Quarta, 19 Abril 2017 igrejas orientais   terrorismo   jihadistas   islã  

CoptsToday

Cairo (Agência Fides) - O posto policial na estrada que conduz ao Mosteiro egípcio greco-ortodoxo de Santa Catarina, na península do Sinai, foi atacado na noite de terça-feira, 18 de abril, por um comando terrorista. O ataque, reivindicado por jihadistas afiliados ao autoproclamado Estado Islâmico (Daesh), provocou a morte de um suboficial da polícia e o ferimento de alguns agressores, o que obrigou o comando a fugir. Os monges residentes no Mosteiro, distante alguns quilômetros do posto policial, relataram ter ouvido somente o estrondo de tiros, confirmando que os atacantes foram atacados pelas forças policiais e o ataque não causou prejuízos para a comunidade monástica. Segundo a imprensa egípcia, que o contatou, o porta-voz dos monges, padre Gregorios, declarou que não pode afirmar com certeza que o mosteiro era o principal objetivo do atentado, deixando entender que o posto policial poderia ter sido o alvo primário que os jihadistas queriam atingir.
O Mosteiro de Santa Catarina, nas encostas do monte Sinai, hospeda atualmente cerca de vinte monges greco-ortodoxos submetidos à autoridade de um Arcebispo/abade, e tem estatuto de autocéfala. É considerado o mais antigo Mosteiro cristão ainda ativo e em 2002 foi declarado Patrimônio da Humanidade pela Unesco por sua arquitetura bizantina, sua preciosa coleção de ícones e a coleta de manuscritos antigos.

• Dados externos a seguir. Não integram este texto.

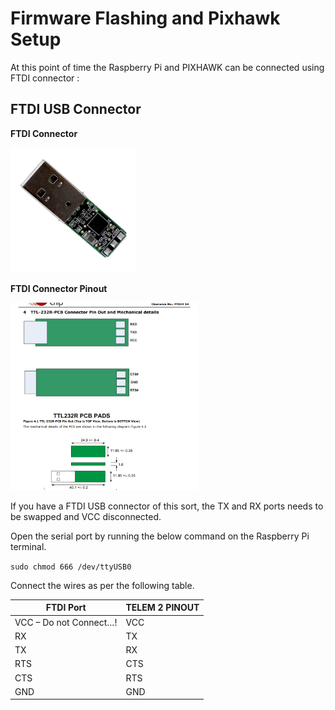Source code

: # Firmware Flashing and Pixhawk Setup

At this point of time the Raspberry Pi and PIXHAWK can be connected using FTDI connector :

## FTDI USB Connector

**FTDI Connector**

<img src="resources/FTDI_USB_Connector.png" width="200" height="200">

**FTDI Connector Pinout**

<img src="resources/FTDI_Wiring.png" width="300" height="300">

If you have a FTDI USB connector of this sort, the TX and RX ports needs to be swapped and VCC disconnected.

Open the serial port by running the below command on the Raspberry Pi terminal.

`sudo chmod 666 /dev/ttyUSB0`

Connect the wires as per the following table.

|FTDI Port|TELEM 2 PINOUT|
|---|---|
|VCC – Do not Connect…!|VCC|
|RX	|TX|
|TX	|RX|
|RTS|CTS|
|CTS|RTS|
|GND|GND|

<!---

## GPIO PINS

![GPIO PINS](resources/Upboard_GPIO.jpg)

The GPIO Pins can be connected to PIXHAWK using the below configuration : 

|GPIO PINS	|TELEM 2 PINOUT|
|---|---|
|PIN 8 (TX)|	RX|
|PIN 10 (RX)|	TX
|PIN 9 (GND)|	GND|

**DO NOT Connect the VCC pin…!**

Open the serial port by running the below command on the Upboard
```
sudo chmod 666 /dev/ttyS4
dmesg | grep tty
```
should show that ttyS4 is MMIO if the UPBoard kernel is properly installed and the connections properly made.

--->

Já em outubro de 2014 (veja Fides 28/10/2014) o Mosteiro de Santa Catarina havia desmentido falsas notícias sobre presumíveis ataques de grupos islâmicos, divulgadas pela mídia e por blogs cristãos. A nítida desmentida foi confiada a um comunicado oficial do Mosteiro, recebido pela Agência Fides, no qual são definidas “falsas e irresponsáveis” as operações de desinformação atuadas pela mídia que, para atrair o público, não hesita em fabricar falsos alarmes sobre a condição dos cristãos nos países árabes.
O terrorismo dos grupos jihadistas no Sinai atingiu nos últimos anos principalmente forças policiais e alvos militares. Durante o último mês de fevereiro, no Sinai do Norte, grupos jihadistas reivindicaram também sete homicídios contra membros das comunidades cristãs coptas locais. A série de homicídios provocou o êxodo da região de centenas de famílias coptas (veja Fides 27/2/2017). Naquela ocasião, o professor Mohamed Mokthtar Gomaa, Ministro encarregado de Mesquitas e comunidades religiosas (Awqaf), havia declarado que os ataques a igrejas são equivalentes a “ataques contra mesquitas” e a defesa dos cristãos e de suas igrejas “faz parte da doutrina da fé muçulmana”. (GV) (Agência Fides 19/4/2017).